Entries provided: Begin

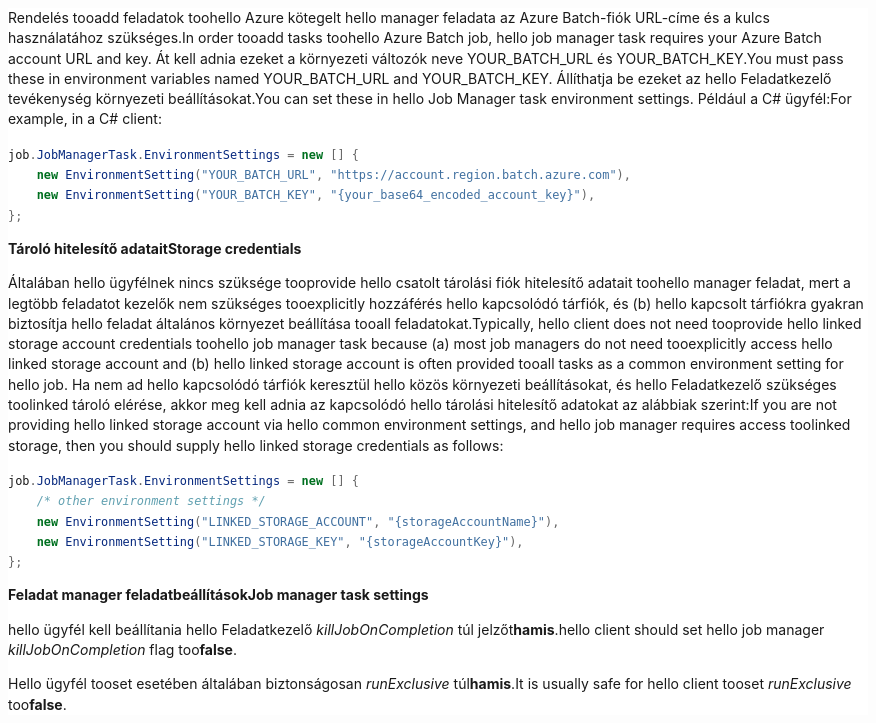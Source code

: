 <span data-ttu-id="60abc-234">Rendelés tooadd feladatok toohello Azure kötegelt hello manager feladata az Azure Batch-fiók URL-címe és a kulcs használatához szükséges.</span><span class="sxs-lookup"><span data-stu-id="60abc-234">In order tooadd tasks toohello Azure Batch job, hello job manager task requires your Azure Batch account URL and key.</span></span> <span data-ttu-id="60abc-235">Át kell adnia ezeket a környezeti változók neve YOUR_BATCH_URL és YOUR_BATCH_KEY.</span><span class="sxs-lookup"><span data-stu-id="60abc-235">You must pass these in environment variables named YOUR_BATCH_URL and YOUR_BATCH_KEY.</span></span> <span data-ttu-id="60abc-236">Állíthatja be ezeket az hello Feladatkezelő tevékenység környezeti beállításokat.</span><span class="sxs-lookup"><span data-stu-id="60abc-236">You can set these in hello Job Manager task environment settings.</span></span> <span data-ttu-id="60abc-237">Például a C# ügyfél:</span><span class="sxs-lookup"><span data-stu-id="60abc-237">For example, in a C# client:</span></span>

```csharp
job.JobManagerTask.EnvironmentSettings = new [] {
    new EnvironmentSetting("YOUR_BATCH_URL", "https://account.region.batch.azure.com"),
    new EnvironmentSetting("YOUR_BATCH_KEY", "{your_base64_encoded_account_key}"),
};
```
<span data-ttu-id="60abc-238">**Tároló hitelesítő adatait**</span><span class="sxs-lookup"><span data-stu-id="60abc-238">**Storage credentials**</span></span>

<span data-ttu-id="60abc-239">Általában hello ügyfélnek nincs szüksége tooprovide hello csatolt tárolási fiók hitelesítő adatait toohello manager feladat, mert a legtöbb feladatot kezelők nem szükséges tooexplicitly hozzáférés hello kapcsolódó tárfiók, és (b) hello kapcsolt tárfiókra gyakran biztosítja hello feladat általános környezet beállítása tooall feladatokat.</span><span class="sxs-lookup"><span data-stu-id="60abc-239">Typically, hello client does not need tooprovide hello linked storage account credentials toohello job manager task because (a) most job managers do not need tooexplicitly access hello linked storage account and (b) hello linked storage account is often provided tooall tasks as a common environment setting for hello job.</span></span> <span data-ttu-id="60abc-240">Ha nem ad hello kapcsolódó tárfiók keresztül hello közös környezeti beállításokat, és hello Feladatkezelő szükséges toolinked tároló elérése, akkor meg kell adnia az kapcsolódó hello tárolási hitelesítő adatokat az alábbiak szerint:</span><span class="sxs-lookup"><span data-stu-id="60abc-240">If you are not providing hello linked storage account via hello common environment settings, and hello job manager requires access toolinked storage, then you should supply hello linked storage credentials as follows:</span></span>

```csharp
job.JobManagerTask.EnvironmentSettings = new [] {
    /* other environment settings */
    new EnvironmentSetting("LINKED_STORAGE_ACCOUNT", "{storageAccountName}"),
    new EnvironmentSetting("LINKED_STORAGE_KEY", "{storageAccountKey}"),
};
```

<span data-ttu-id="60abc-241">**Feladat manager feladatbeállítások**</span><span class="sxs-lookup"><span data-stu-id="60abc-241">**Job manager task settings**</span></span>

<span data-ttu-id="60abc-242">hello ügyfél kell beállítania hello Feladatkezelő *killJobOnCompletion* túl jelzőt**hamis**.</span><span class="sxs-lookup"><span data-stu-id="60abc-242">hello client should set hello job manager *killJobOnCompletion* flag too**false**.</span></span>

<span data-ttu-id="60abc-243">Hello ügyfél tooset esetében általában biztonságosan *runExclusive* túl**hamis**.</span><span class="sxs-lookup"><span data-stu-id="60abc-243">It is usually safe for hello client tooset *runExclusive* too**false**.</span></span>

Entries provided: End

> Aim of the task: Filter the data down to the lines that contain the string "should", and copy them.

> Answer box:
<span data-ttu-id="60abc-239">Általában hello ügyfélnek nincs szüksége tooprovide hello csatolt tárolási fiók hitelesítő adatait toohello manager feladat, mert a legtöbb feladatot kezelők nem szükséges tooexplicitly hozzáférés hello kapcsolódó tárfiók, és (b) hello kapcsolt tárfiókra gyakran biztosítja hello feladat általános környezet beállítása tooall feladatokat.</span><span class="sxs-lookup"><span data-stu-id="60abc-239">Typically, hello client does not need tooprovide hello linked storage account credentials toohello job manager task because (a) most job managers do not need tooexplicitly access hello linked storage account and (b) hello linked storage account is often provided tooall tasks as a common environment setting for hello job.</span></span> <span data-ttu-id="60abc-240">Ha nem ad hello kapcsolódó tárfiók keresztül hello közös környezeti beállításokat, és hello Feladatkezelő szükséges toolinked tároló elérése, akkor meg kell adnia az kapcsolódó hello tárolási hitelesítő adatokat az alábbiak szerint:</span><span class="sxs-lookup"><span data-stu-id="60abc-240">If you are not providing hello linked storage account via hello common environment settings, and hello job manager requires access toolinked storage, then you should supply hello linked storage credentials as follows:</span></span>
<span data-ttu-id="60abc-242">hello ügyfél kell beállítania hello Feladatkezelő *killJobOnCompletion* túl jelzőt**hamis**.</span><span class="sxs-lookup"><span data-stu-id="60abc-242">hello client should set hello job manager *killJobOnCompletion* flag too**false**.</span></span>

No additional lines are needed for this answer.